“Regulatory Sandboxes” In The Field Of Digital Innovation: Conceptual Representations


The essence and mechanism of experimental legal regimes in the field of digital innovations (the so-called "regulatory sandboxes") are considered; the experience of using the “regulatory sandbox” mechanism abroad is described; the features of the conceptual model of experimental legal regimes in the field of digital innovations for Russia are described; possible directions of application of this mechanism are considered. The prospects for the use of "regulatory sandboxes" in the agricultural sector were separately investigated due to the fact that digitalization in the industry is impeded by the risks caused by the current level of development and the peculiarities of legal regulation in the agricultural sector. A well-grounded conclusion was made that the existing legal system in Russia does not promote, but rather hinders the development of digital technologies in the country (including due to the fact that digital innovations are capable of initiating legal risks). And "regulatory sandboxes" allow overcoming obstacles from the legal environment, solving the problem of legal risk, and allow implementation of new digital technological solutions that serve as the basis for technological development. In Russia, the mechanism of experimental legal regimes has become possible since January 2021 and requires the adoption and justification of a set of regulatory legal acts in this field.

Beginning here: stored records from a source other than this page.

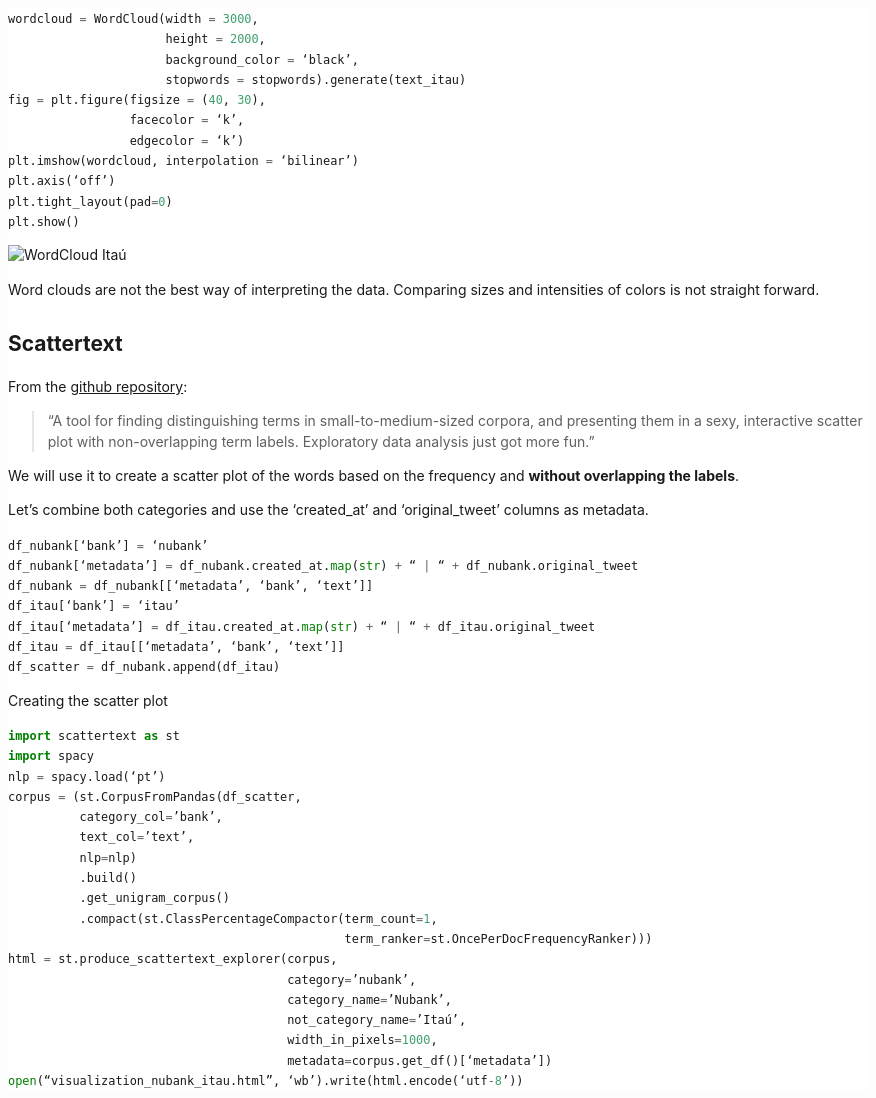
 ```python
wordcloud = WordCloud(width = 3000,
                      height = 2000,
                      background_color = ‘black’,
                      stopwords = stopwords).generate(text_itau)
fig = plt.figure(figsize = (40, 30),
                 facecolor = ‘k’,
                 edgecolor = ‘k’)
plt.imshow(wordcloud, interpolation = ‘bilinear’)
plt.axis(‘off’)
plt.tight_layout(pad=0)
plt.show()
```

<img src="{{ site.url }}{{ site.baseurl }}/images/digitalblindness/wc_itau.png" alt="WordCloud Itaú">

Word clouds are not the best way of interpreting the data. Comparing sizes and intensities of colors is not straight forward.

## Scattertext
From the [github repository](https://github.com/JasonKessler/scattertext):
> “A tool for finding distinguishing terms in small-to-medium-sized corpora, and presenting them in a sexy, interactive scatter plot with non-overlapping term labels. Exploratory data analysis just got more fun.”

We will use it to create a scatter plot of the words based on the frequency and **without overlapping the labels**.

Let’s combine both categories and use the ‘created_at’ and ‘original_tweet’ columns as metadata.

```python
df_nubank[‘bank’] = ‘nubank’
df_nubank[‘metadata’] = df_nubank.created_at.map(str) + “ | “ + df_nubank.original_tweet
df_nubank = df_nubank[[‘metadata’, ‘bank’, ‘text’]]
df_itau[‘bank’] = ‘itau’
df_itau[‘metadata’] = df_itau.created_at.map(str) + “ | “ + df_itau.original_tweet
df_itau = df_itau[[‘metadata’, ‘bank’, ‘text’]]
df_scatter = df_nubank.append(df_itau)
```

Creating the scatter plot

```python
import scattertext as st
import spacy
nlp = spacy.load(‘pt’)
corpus = (st.CorpusFromPandas(df_scatter,
          category_col=’bank’,
          text_col=’text’,
          nlp=nlp)
          .build()
          .get_unigram_corpus()
          .compact(st.ClassPercentageCompactor(term_count=1,
                                               term_ranker=st.OncePerDocFrequencyRanker)))
html = st.produce_scattertext_explorer(corpus,
                                       category=’nubank’,
                                       category_name=’Nubank’,
                                       not_category_name=’Itaú’,
                                       width_in_pixels=1000,
                                       metadata=corpus.get_df()[‘metadata’])
open(“visualization_nubank_itau.html”, ‘wb’).write(html.encode(‘utf-8’))
```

Keywords: Digital innovations, experimental digital technologies, regulatory sandboxes


In the modern world, new realities are unfolding in the field of the digital economy. Digital innovations, which qualitatively change industrial relations, financial, economic and other social relations are the most important engine for the development of the modern economy. At the same time, the development of digital innovation is constrained by the legal environment, which includes existing business regulations. This creates legal risks and uncertainties for organizations introducing digital innovation (Dostov et al., 2017a; Efremov, 2019; Zetzsche et al., 2017). In order to overcome this, in 2016 the UK developed and began to use a model of “regulatory sandboxes” that allows creating a legal environment for specific digital innovations, including a set of financial, economic and other norms (Dostov et al., 2017b). The effect of these legal norms applies only to a limited number of persons - participants in a particular digital innovation, and this is only one organization - the creator of the innovation and the consumers of such an innovation. Thus, as noted by Basova and Ogloblina (2020), the “regulatory sandbox” mechanism is the creation of an experiment in the use of digital innovations in the limited space”. The name "sandbox" denotes limited use (perimeter), the possibility of building something new (sand) and childhood (the beginning of the path of digital innovation). The advantages of regulatory sandboxes are: first, the possibility of constructing an experiment that will have public utility, and for the organizer of the sandbox - profit; second, the use of a sandbox helps reduce legal uncertainty and legal risks for financial market participants; third, the ability to further replicate effective sandboxes, creating adequate legal regulation for them (Kuklina, 2019; Zavyalova et al., 2019).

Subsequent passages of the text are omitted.